Thursday, March 1, 2012

Adventures in Household Chemistry

Better living through chemistry, they said. Sure, some of those plastic-wrapped chemical concoctions you pick up at the drugstore can make things a bit easier around the home, but just as often they won't do the job any better than ordinary spit and vinegar and elbow grease. What's more, those are all common, innocuous, generally harmless things. The stuff you'll find in household cleaners? Not so much. The danger of mixing ammonia and bleach is big enough that it should be taught in the schools, but there's plenty else hiding inside those spray cans. Plenty else that can take the form of hard lessons.

The other night I was motivated to clean up my apartment a bit, the washroom in particular. I'd picked up some Clorox tile cleaner for just such an occasion and so I started with that, spraying it over the tiles and leaving it for five or ten minutes to do its work. When I came back the air had a sharpness to it and a harsh chemical smell that took me back to the swimming pools of the Allandale Rec Centre circa 1993, and I cleaned it off the tiles as well as I could - though it didn't end up doing as good of a job as I'd hoped it would do. A bit later, I took my less caustic, general cleaner and used it to get rid of what had been building up on the bathtub - not on the tiles, mind you. After a couple of minutes it was all sparkles and things were looking pretty good, the way I saw it.

I made an egg sandwich for near-midnight dinner (yeah, yeah), and while I was hanging around the microwave I noticed an odd smell at the edge of my perception. Scratchy, acrid, almost hollow... were the eggs off? I checked the rest of the dozen and they were fine, good well into March, and while the smell seemed oddly localized it persisted. Come to that, the harsh, sharp tang of the tile cleaner seemed still strongly present in the washroom. Had I run into this issue fifteen years ago I might have been sunk, but a search for "rotten egg smell" took me straight to the Wikipedia page on hydrogen sulfide.
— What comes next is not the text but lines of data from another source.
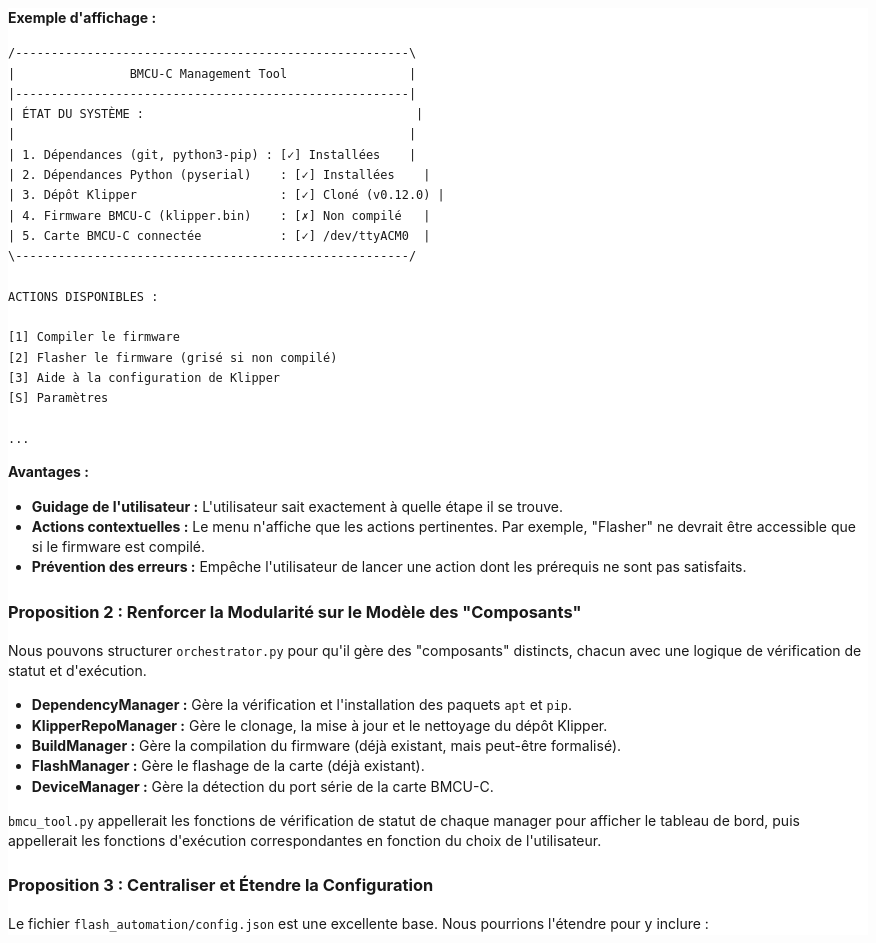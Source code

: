 **Exemple d'affichage :**

```
/-------------------------------------------------------\
|                BMCU-C Management Tool                 |
|-------------------------------------------------------|
| ÉTAT DU SYSTÈME :                                      |
|                                                       |
| 1. Dépendances (git, python3-pip) : [✓] Installées    |
| 2. Dépendances Python (pyserial)    : [✓] Installées    |
| 3. Dépôt Klipper                    : [✓] Cloné (v0.12.0) |
| 4. Firmware BMCU-C (klipper.bin)    : [✗] Non compilé   |
| 5. Carte BMCU-C connectée           : [✓] /dev/ttyACM0  |
\-------------------------------------------------------/

ACTIONS DISPONIBLES :

[1] Compiler le firmware
[2] Flasher le firmware (grisé si non compilé)
[3] Aide à la configuration de Klipper
[S] Paramètres

...

```

**Avantages :**

*   **Guidage de l'utilisateur :** L'utilisateur sait exactement à quelle étape il se trouve.
*   **Actions contextuelles :** Le menu n'affiche que les actions pertinentes. Par exemple, "Flasher" ne devrait être accessible que si le firmware est compilé.
*   **Prévention des erreurs :** Empêche l'utilisateur de lancer une action dont les prérequis ne sont pas satisfaits.

### Proposition 2 : Renforcer la Modularité sur le Modèle des "Composants"

Nous pouvons structurer `orchestrator.py` pour qu'il gère des "composants" distincts, chacun avec une logique de vérification de statut et d'exécution.

*   **DependencyManager :** Gère la vérification et l'installation des paquets `apt` et `pip`.
*   **KlipperRepoManager :** Gère le clonage, la mise à jour et le nettoyage du dépôt Klipper.
*   **BuildManager :** Gère la compilation du firmware (déjà existant, mais peut-être formalisé).
*   **FlashManager :** Gère le flashage de la carte (déjà existant).
*   **DeviceManager :** Gère la détection du port série de la carte BMCU-C.

`bmcu_tool.py` appellerait les fonctions de vérification de statut de chaque manager pour afficher le tableau de bord, puis appellerait les fonctions d'exécution correspondantes en fonction du choix de l'utilisateur.

### Proposition 3 : Centraliser et Étendre la Configuration

Le fichier `flash_automation/config.json` est une excellente base. Nous pourrions l'étendre pour y inclure :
"It is a colorless, very poisonous, flammable gas," quoth the Wiki, "with the characteristic foul odor of rotten eggs."

Well then, that's... encouraging? I went over the tile cleaner's label and instructions carefully, and found a note stating "DANGEROUS GAS FORMED WHEN MIXED WITH ACID." I check over the ingredient list of the other cleaner, and what do you know... the fourth on the list is lactic acid.

Fun.

Sure, look unthreatening now.

But "dangerous gas?" There are lots of dangerous gases, buddy. Aside from a few inert ones that don't really make a difference this way or that should they get into your lungs, generally it's bad news to be breathing anything other than the standard oxygen-nitrogen mix. The Tilex website was singularly unhelpful in telling me whether or not I was dealing with hydrogen sulfide; while it did put to rest any lingering doubts that I'd stumbled into mixing ammonia and bleach to create a nice big billowing of cyanide gas, I couldn't really know what I was dealing with. Tilex doesn't list its ingredients; they can only be inferred from what the bottle says to not mix it with.

I didn't figure much of whatever it was had been created; while I was spraying, a small bit of the tile cleaner must've ended up on parts of the bathtub I later spritzed with the other cleaner, and that was what had reacted. I wasn't really interested in taking a chance, so I ventilated my apartment to the best of my abilities - from opening all the windows, even though it was only two or three degrees and raining outside, to turning on the oven fan. After more than two hours of this there were no traces of rotten eggs and the smell in the bathroom had lost much of its bite, so I closed the main room window - though I left the one in my bedroom open a crack through the night. Better safe than sorry, and so on. When I woke up, everything was normal.

Lucky me.

I know I was an idiot. I know in the future I'll pay even closer attention to cleaning product labels. Hell, I'll use different cleaners in the same room on separate days. What really got my goat about this was Tilex's singular unhelpfulness when I was attempting to figure out what "dangerous gas" I was dealing with. "Yep, dangerous gas," the website seemed to say, smugly. "Good luck with that, buddy." And for what - for the protection of trade secrets?

I can't help but think that the corporation's right to keep its ingredients secret should end where my nose begins; the nose that would be inhaling the dangerous gases those secret ingredients can potentially create.